Moyne Shire councillor Jordan Lockett is pushing for smokers to butt out in Port Fairy's CBD.
The father of two said he was concerned about the impacts of passive smoking on his children, visitors and locals in the shire.
"I'm quite a strong anti-smoker," Councillor Lockett said. "It has a really negative impact on other people."
Cr Lockett said it was an issue he had been passionate about for some time and he had asked council staff to look into the possibility of a trial ban.
"I flagged this with council some time ago," he said.
"I think we could do a trial period, perhaps in Port Fairy on Sackville and Bank streets.
"It's horrible when you're walking along the main street with kids when there are people smoking."
Cr Lockett said he would raise the issue with Moyne Shire councillors at their workshop on Tuesday.
"I'm considering bringing it up as a motion," he said.
"If people want to smoke that's cool but I don't think it should be allowed on the main street."
Cr Lockett said he would also flag the need for designated smoking areas if he put up a motion about a ban.
He said he had been pleasantly surprised by the response to his proposal on his Facebook page, with some smokers even supporting a ban.
"The majority of people supported it on my Facebook page but I'm keen to get other people's feedback on it," Cr Lockett said.

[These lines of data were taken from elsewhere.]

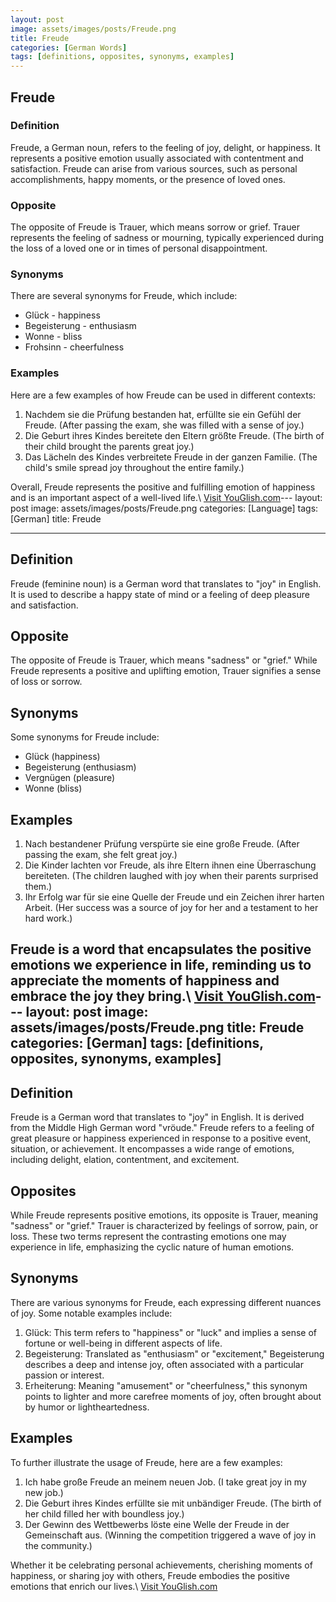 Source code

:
```yaml
---
layout: post
image: assets/images/posts/Freude.png
title: Freude
categories: [German Words]
tags: [definitions, opposites, synonyms, examples]
---
```


## Freude

### Definition

Freude, a German noun, refers to the feeling of joy, delight, or happiness. It represents a positive emotion usually associated with contentment and satisfaction. Freude can arise from various sources, such as personal accomplishments, happy moments, or the presence of loved ones.

### Opposite

The opposite of Freude is Trauer, which means sorrow or grief. Trauer represents the feeling of sadness or mourning, typically experienced during the loss of a loved one or in times of personal disappointment.

### Synonyms

There are several synonyms for Freude, which include:

- Glück - happiness
- Begeisterung - enthusiasm
- Wonne - bliss
- Frohsinn - cheerfulness

### Examples

Here are a few examples of how Freude can be used in different contexts:

1. Nachdem sie die Prüfung bestanden hat, erfüllte sie ein Gefühl der Freude. (After passing the exam, she was filled with a sense of joy.)
2. Die Geburt ihres Kindes bereitete den Eltern größte Freude. (The birth of their child brought the parents great joy.)
3. Das Lächeln des Kindes verbreitete Freude in der ganzen Familie. (The child's smile spread joy throughout the entire family.)

Overall, Freude represents the positive and fulfilling emotion of happiness and is an important aspect of a well-lived life.\ <a id="yg-widget-0" class="youglish-widget" data-query="Freude" data-lang="german" data-components="8412" data-auto-start="0" data-bkg-color="theme_light" data-title="How%20to%20pronounce%20Freude%20in%20German"  rel="nofollow" href="https://youglish.com">Visit YouGlish.com</a><script async src="https://youglish.com/public/emb/widget.js" charset="utf-8"></script>---
layout: post
image: assets/images/posts/Freude.png
categories: [Language]
tags: [German]
title: Freude

---

## Definition

Freude (feminine noun) is a German word that translates to "joy" in English. It is used to describe a happy state of mind or a feeling of deep pleasure and satisfaction.

## Opposite

The opposite of Freude is Trauer, which means "sadness" or "grief." While Freude represents a positive and uplifting emotion, Trauer signifies a sense of loss or sorrow.

## Synonyms

Some synonyms for Freude include:

- Glück (happiness)
- Begeisterung (enthusiasm)
- Vergnügen (pleasure)
- Wonne (bliss)

## Examples

1. Nach bestandener Prüfung verspürte sie eine große Freude. (After passing the exam, she felt great joy.)
2. Die Kinder lachten vor Freude, als ihre Eltern ihnen eine Überraschung bereiteten. (The children laughed with joy when their parents surprised them.)
3. Ihr Erfolg war für sie eine Quelle der Freude und ein Zeichen ihrer harten Arbeit. (Her success was a source of joy for her and a testament to her hard work.)

Freude is a word that encapsulates the positive emotions we experience in life, reminding us to appreciate the moments of happiness and embrace the joy they bring.\ <a id="yg-widget-0" class="youglish-widget" data-query="Freude" data-lang="german" data-components="8412" data-auto-start="0" data-bkg-color="theme_light" data-title="How%20to%20pronounce%20Freude%20in%20German"  rel="nofollow" href="https://youglish.com">Visit YouGlish.com</a><script async src="https://youglish.com/public/emb/widget.js" charset="utf-8"></script>---
layout: post
image: assets/images/posts/Freude.png
title: Freude
categories: [German]
tags: [definitions, opposites, synonyms, examples]
---

## Definition

Freude is a German word that translates to "joy" in English. It is derived from the Middle High German word "vröude." Freude refers to a feeling of great pleasure or happiness experienced in response to a positive event, situation, or achievement. It encompasses a wide range of emotions, including delight, elation, contentment, and excitement.

## Opposites

While Freude represents positive emotions, its opposite is Trauer, meaning "sadness" or "grief." Trauer is characterized by feelings of sorrow, pain, or loss. These two terms represent the contrasting emotions one may experience in life, emphasizing the cyclic nature of human emotions.

## Synonyms

There are various synonyms for Freude, each expressing different nuances of joy. Some notable examples include:

1. Glück: This term refers to "happiness" or "luck" and implies a sense of fortune or well-being in different aspects of life.
2. Begeisterung: Translated as "enthusiasm" or "excitement," Begeisterung describes a deep and intense joy, often associated with a particular passion or interest.
3. Erheiterung: Meaning "amusement" or "cheerfulness," this synonym points to lighter and more carefree moments of joy, often brought about by humor or lightheartedness.

## Examples

To further illustrate the usage of Freude, here are a few examples:

1. Ich habe große Freude an meinem neuen Job. (I take great joy in my new job.)
2. Die Geburt ihres Kindes erfüllte sie mit unbändiger Freude. (The birth of her child filled her with boundless joy.)
3. Der Gewinn des Wettbewerbs löste eine Welle der Freude in der Gemeinschaft aus. (Winning the competition triggered a wave of joy in the community.)

Whether it be celebrating personal achievements, cherishing moments of happiness, or sharing joy with others, Freude embodies the positive emotions that enrich our lives.\ <a id="yg-widget-0" class="youglish-widget" data-query="Freude" data-lang="german" data-components="8412" data-auto-start="0" data-bkg-color="theme_light" data-title="How%20to%20pronounce%20Freude%20in%20German"  rel="nofollow" href="https://youglish.com">Visit YouGlish.com</a><script async src="https://youglish.com/public/emb/widget.js" charset="utf-8"></script>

He said if introduced, people smoking in the CBD would face a similar penalty to drinking alcohol in banned areas under council's local laws. His push for a ban comes in the wake of Melbourne City Council imposing a smoking ban in the Bourke Street mall.
City of Melbourne Lord Mayor Sally Capp said smoking took a terrible toll on the community and the ban would let the 60,000 daily mall users breathe easier.
"Every year about 4000 Victorians die from smoking-related illnesses, and it affects the health and wellbeing of thousands more," she said.
"There is no safe level of exposure to smoking."
Quit Victoria director Sarah White expects the ban to be adopted by other councils throughout the state.
"Quitting can be hard for some, and not having the smell of cigarette smoke and the sight of people smoking around can really help people trying to quit to stay on track," Dr White said.